Fall of 2014 and Spring of 2015 were two very good ones in terms of what I learned and how my work improved. The professors were supportive and they taught me a great deal. I got to work on my pier project which was so rewarding. I’m looking forward to working on it again after classes end. I also learned what’s involved in teaching and got some great ideas for creating courses. There’s definitely a need for what I can teach.
Then came summer and everything fell apart. I never thought Mr. Bear would die that day and I still carry the pain and guilt for everything that happened. Instead of taking refuge in my photography and using it to express my pain, I turned to drawing. Something new I discovered as an outlet for my creativity.
The following semester started and one of my classes was a business class. I loved it! The entrepreneur in me was thrilled to write a business plan and a marketing plan, and even happier to be implementing it. There was a portfolio class, too, in preparation for the final review presentation.

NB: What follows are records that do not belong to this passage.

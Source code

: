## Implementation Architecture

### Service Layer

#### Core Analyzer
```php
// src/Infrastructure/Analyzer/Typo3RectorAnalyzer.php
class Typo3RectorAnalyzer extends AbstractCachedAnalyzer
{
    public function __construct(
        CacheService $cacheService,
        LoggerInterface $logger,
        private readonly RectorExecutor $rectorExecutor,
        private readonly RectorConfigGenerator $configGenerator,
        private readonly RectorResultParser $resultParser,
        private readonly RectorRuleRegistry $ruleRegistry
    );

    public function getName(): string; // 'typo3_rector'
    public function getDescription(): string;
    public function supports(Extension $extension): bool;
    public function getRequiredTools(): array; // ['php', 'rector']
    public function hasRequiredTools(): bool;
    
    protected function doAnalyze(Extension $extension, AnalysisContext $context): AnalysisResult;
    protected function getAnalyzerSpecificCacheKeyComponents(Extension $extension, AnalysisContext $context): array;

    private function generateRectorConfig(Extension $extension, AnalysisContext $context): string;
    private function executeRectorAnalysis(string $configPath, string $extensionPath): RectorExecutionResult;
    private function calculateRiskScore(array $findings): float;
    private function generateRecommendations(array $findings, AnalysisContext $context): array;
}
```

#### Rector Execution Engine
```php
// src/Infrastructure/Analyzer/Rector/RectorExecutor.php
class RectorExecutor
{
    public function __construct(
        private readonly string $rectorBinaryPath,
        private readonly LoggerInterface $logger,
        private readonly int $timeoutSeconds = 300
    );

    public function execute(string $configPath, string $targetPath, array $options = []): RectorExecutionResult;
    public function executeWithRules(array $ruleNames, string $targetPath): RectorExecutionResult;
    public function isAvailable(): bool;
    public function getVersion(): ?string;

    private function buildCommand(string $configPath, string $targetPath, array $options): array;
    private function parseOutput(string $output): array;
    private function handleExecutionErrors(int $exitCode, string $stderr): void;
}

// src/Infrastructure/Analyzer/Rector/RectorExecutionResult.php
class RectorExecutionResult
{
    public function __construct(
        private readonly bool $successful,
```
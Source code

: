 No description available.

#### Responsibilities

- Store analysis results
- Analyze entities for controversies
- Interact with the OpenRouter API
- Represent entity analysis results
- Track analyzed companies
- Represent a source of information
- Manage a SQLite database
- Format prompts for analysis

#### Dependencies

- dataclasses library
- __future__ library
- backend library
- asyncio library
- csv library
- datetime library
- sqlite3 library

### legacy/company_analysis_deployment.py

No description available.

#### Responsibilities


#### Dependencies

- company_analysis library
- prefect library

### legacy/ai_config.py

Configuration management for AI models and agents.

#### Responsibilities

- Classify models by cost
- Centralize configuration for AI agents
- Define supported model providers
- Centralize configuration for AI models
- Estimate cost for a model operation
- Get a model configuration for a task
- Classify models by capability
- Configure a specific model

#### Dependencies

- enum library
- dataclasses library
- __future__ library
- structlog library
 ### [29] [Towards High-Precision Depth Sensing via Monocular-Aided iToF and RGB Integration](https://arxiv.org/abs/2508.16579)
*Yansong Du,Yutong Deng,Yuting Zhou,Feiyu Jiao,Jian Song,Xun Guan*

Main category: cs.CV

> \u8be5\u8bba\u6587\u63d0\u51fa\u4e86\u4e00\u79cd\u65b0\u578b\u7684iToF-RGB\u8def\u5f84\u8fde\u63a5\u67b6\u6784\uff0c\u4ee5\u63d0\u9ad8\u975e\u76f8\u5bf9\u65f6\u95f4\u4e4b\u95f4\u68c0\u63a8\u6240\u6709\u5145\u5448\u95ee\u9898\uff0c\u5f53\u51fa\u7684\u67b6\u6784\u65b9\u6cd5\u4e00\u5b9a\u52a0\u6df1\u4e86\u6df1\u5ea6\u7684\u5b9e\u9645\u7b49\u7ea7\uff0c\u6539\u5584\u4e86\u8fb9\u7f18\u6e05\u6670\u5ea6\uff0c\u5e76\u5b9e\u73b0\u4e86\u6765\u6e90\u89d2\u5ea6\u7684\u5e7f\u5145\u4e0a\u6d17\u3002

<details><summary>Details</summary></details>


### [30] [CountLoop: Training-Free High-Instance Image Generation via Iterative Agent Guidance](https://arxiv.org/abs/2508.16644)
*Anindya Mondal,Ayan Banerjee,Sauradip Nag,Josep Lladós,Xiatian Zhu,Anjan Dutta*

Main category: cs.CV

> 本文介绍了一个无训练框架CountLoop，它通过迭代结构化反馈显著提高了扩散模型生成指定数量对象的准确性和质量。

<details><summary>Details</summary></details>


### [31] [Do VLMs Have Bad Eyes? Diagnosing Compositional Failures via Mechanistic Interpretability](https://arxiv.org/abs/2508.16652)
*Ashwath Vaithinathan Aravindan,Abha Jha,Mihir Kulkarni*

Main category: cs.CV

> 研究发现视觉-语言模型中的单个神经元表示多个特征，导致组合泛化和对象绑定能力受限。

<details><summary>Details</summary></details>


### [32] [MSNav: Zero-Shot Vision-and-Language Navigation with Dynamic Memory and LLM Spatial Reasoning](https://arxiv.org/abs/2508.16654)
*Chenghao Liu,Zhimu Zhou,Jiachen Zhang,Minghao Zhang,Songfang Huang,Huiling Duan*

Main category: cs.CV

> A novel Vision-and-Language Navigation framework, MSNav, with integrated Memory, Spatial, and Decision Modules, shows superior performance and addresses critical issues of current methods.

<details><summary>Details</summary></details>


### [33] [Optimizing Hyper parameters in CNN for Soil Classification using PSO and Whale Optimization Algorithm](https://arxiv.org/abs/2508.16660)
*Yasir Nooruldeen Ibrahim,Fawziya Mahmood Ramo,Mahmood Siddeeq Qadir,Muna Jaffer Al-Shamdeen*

Now I’m on my last semester, writing to you as if you were here. I wish you could have seen what I have done and how much I have grown both as an artist and as a person. Getting an MFA has been a challenge and it’s been full of questions about what I want to do with the rest of my life. But I am so glad I did it and I only wish we could celebrate it together with some cake and ice cream. I miss you so much. You were my biggest supporter, my number one fan. I’m not sure how I managed to complete this degree without you at my side. While I know you’ve been with me, in spirit, it’s not the same. I am proud and I know I’ve made you proud.
Happy Mother’s Day, mom, I love you.